## TO DO
For each line in the data below that has the word "totalleftmargin", copy that line.

## DATA RECORDS
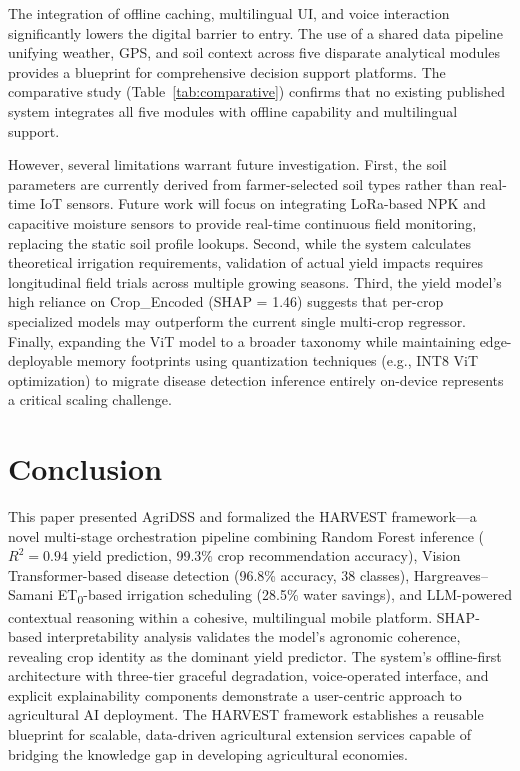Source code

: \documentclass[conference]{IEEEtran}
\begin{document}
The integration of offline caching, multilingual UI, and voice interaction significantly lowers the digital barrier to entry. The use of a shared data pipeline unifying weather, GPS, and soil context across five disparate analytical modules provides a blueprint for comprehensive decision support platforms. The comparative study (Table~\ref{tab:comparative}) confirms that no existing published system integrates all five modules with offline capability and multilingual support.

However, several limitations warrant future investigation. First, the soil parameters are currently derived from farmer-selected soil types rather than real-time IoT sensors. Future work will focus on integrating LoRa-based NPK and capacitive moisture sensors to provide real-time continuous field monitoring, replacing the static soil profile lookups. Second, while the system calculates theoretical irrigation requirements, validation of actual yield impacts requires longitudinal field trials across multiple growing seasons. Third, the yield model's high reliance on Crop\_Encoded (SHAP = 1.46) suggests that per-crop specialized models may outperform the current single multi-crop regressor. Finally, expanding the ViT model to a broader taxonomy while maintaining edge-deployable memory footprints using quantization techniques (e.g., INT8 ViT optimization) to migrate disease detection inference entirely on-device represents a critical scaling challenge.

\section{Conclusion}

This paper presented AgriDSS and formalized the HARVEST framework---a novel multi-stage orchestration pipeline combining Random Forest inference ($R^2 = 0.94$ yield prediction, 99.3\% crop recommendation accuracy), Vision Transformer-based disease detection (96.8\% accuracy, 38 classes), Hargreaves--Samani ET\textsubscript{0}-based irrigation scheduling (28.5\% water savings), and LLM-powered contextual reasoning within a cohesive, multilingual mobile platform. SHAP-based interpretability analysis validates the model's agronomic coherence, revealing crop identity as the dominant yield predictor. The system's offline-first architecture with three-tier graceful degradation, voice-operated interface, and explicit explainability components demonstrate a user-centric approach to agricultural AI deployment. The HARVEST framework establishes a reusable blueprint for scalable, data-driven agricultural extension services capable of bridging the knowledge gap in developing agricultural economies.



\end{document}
---
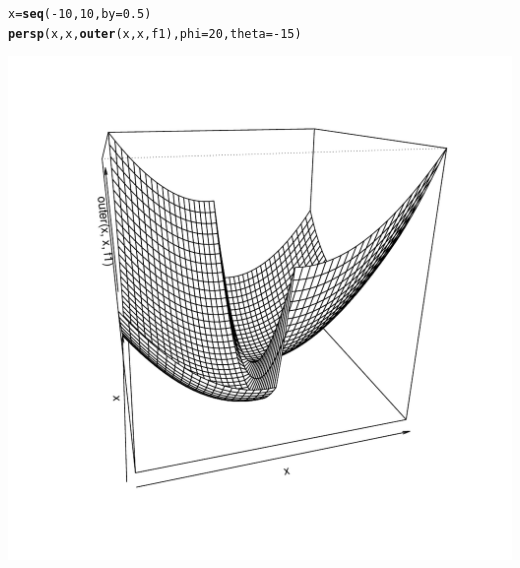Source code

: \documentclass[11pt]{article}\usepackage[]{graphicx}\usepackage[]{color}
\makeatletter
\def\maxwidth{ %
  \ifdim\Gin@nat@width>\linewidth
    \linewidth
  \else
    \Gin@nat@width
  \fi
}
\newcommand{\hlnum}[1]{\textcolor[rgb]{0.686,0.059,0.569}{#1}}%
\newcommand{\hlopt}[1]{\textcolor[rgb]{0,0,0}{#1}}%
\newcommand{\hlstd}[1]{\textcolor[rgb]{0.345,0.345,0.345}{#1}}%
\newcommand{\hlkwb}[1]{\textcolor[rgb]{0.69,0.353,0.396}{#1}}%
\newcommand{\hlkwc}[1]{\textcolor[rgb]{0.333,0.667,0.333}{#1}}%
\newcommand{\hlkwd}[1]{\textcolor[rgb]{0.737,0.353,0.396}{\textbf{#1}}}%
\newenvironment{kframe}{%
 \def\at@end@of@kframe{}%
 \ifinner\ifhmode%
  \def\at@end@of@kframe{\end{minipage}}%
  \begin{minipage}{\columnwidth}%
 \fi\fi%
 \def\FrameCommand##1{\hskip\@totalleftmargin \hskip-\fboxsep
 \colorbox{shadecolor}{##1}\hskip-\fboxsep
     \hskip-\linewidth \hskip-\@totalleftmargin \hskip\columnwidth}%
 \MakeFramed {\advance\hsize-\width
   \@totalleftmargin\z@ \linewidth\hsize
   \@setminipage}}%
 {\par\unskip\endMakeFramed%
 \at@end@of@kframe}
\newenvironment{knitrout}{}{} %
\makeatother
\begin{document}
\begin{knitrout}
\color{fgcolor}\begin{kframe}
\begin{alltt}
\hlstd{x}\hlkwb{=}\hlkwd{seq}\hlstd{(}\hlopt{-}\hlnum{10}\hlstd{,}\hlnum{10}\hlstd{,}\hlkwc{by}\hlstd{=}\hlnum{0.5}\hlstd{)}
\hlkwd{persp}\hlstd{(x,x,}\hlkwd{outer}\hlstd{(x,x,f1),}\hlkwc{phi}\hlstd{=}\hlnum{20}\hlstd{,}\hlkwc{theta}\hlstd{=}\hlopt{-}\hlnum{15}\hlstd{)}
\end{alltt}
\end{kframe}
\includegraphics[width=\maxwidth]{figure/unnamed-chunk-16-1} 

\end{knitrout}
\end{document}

## SOLUTION TO THE PROBLEM
 \def\FrameCommand##1{\hskip\@totalleftmargin \hskip-\fboxsep
     \hskip-\linewidth \hskip-\@totalleftmargin \hskip\columnwidth}%
   \@totalleftmargin\z@ \linewidth\hsize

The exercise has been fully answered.